[Source texts of formatted documents]
----------

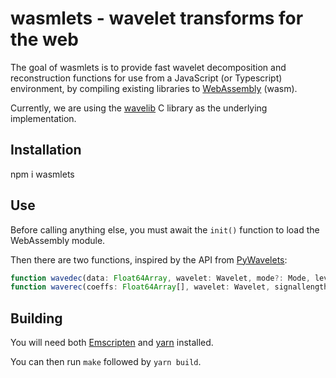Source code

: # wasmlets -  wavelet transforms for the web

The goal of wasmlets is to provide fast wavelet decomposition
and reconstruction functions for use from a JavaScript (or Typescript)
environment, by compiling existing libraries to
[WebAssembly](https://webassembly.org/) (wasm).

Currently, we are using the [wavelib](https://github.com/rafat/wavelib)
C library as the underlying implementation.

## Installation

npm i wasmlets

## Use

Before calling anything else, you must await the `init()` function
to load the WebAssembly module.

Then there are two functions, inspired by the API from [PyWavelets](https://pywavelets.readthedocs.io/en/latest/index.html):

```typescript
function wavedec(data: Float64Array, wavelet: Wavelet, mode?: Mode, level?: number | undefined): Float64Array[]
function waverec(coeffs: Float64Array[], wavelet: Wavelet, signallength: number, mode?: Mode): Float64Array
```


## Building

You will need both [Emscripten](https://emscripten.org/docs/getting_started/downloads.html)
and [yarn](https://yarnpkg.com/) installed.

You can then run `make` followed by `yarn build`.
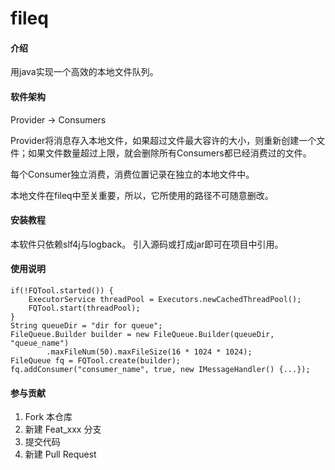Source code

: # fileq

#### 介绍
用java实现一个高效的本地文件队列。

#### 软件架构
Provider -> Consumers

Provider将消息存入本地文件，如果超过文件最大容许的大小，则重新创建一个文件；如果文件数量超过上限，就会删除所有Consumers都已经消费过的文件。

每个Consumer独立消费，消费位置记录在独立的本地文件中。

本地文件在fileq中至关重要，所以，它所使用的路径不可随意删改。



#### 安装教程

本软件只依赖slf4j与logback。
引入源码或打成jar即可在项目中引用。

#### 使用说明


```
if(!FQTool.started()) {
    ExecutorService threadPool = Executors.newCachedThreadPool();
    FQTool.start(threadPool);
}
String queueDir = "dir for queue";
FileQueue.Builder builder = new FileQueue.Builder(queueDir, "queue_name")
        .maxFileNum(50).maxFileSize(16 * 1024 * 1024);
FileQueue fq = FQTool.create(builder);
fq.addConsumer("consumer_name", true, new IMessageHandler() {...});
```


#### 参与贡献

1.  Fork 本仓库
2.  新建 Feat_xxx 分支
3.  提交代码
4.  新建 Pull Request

----------

**Instructions for the task**
Where pictures appear, drop them, and reproduce exactly only the lines running from the beginning of the data to the line that contains "## Building", inclusive.

**Task answer**
Source code

: # wasmlets -  wavelet transforms for the web

The goal of wasmlets is to provide fast wavelet decomposition
and reconstruction functions for use from a JavaScript (or Typescript)
environment, by compiling existing libraries to
[WebAssembly](https://webassembly.org/) (wasm).

Currently, we are using the [wavelib](https://github.com/rafat/wavelib)
C library as the underlying implementation.

## Installation

npm i wasmlets

## Use

Before calling anything else, you must await the `init()` function
to load the WebAssembly module.

Then there are two functions, inspired by the API from [PyWavelets](https://pywavelets.readthedocs.io/en/latest/index.html):

```typescript
function wavedec(data: Float64Array, wavelet: Wavelet, mode?: Mode, level?: number | undefined): Float64Array[]
function waverec(coeffs: Float64Array[], wavelet: Wavelet, signallength: number, mode?: Mode): Float64Array
```


## Building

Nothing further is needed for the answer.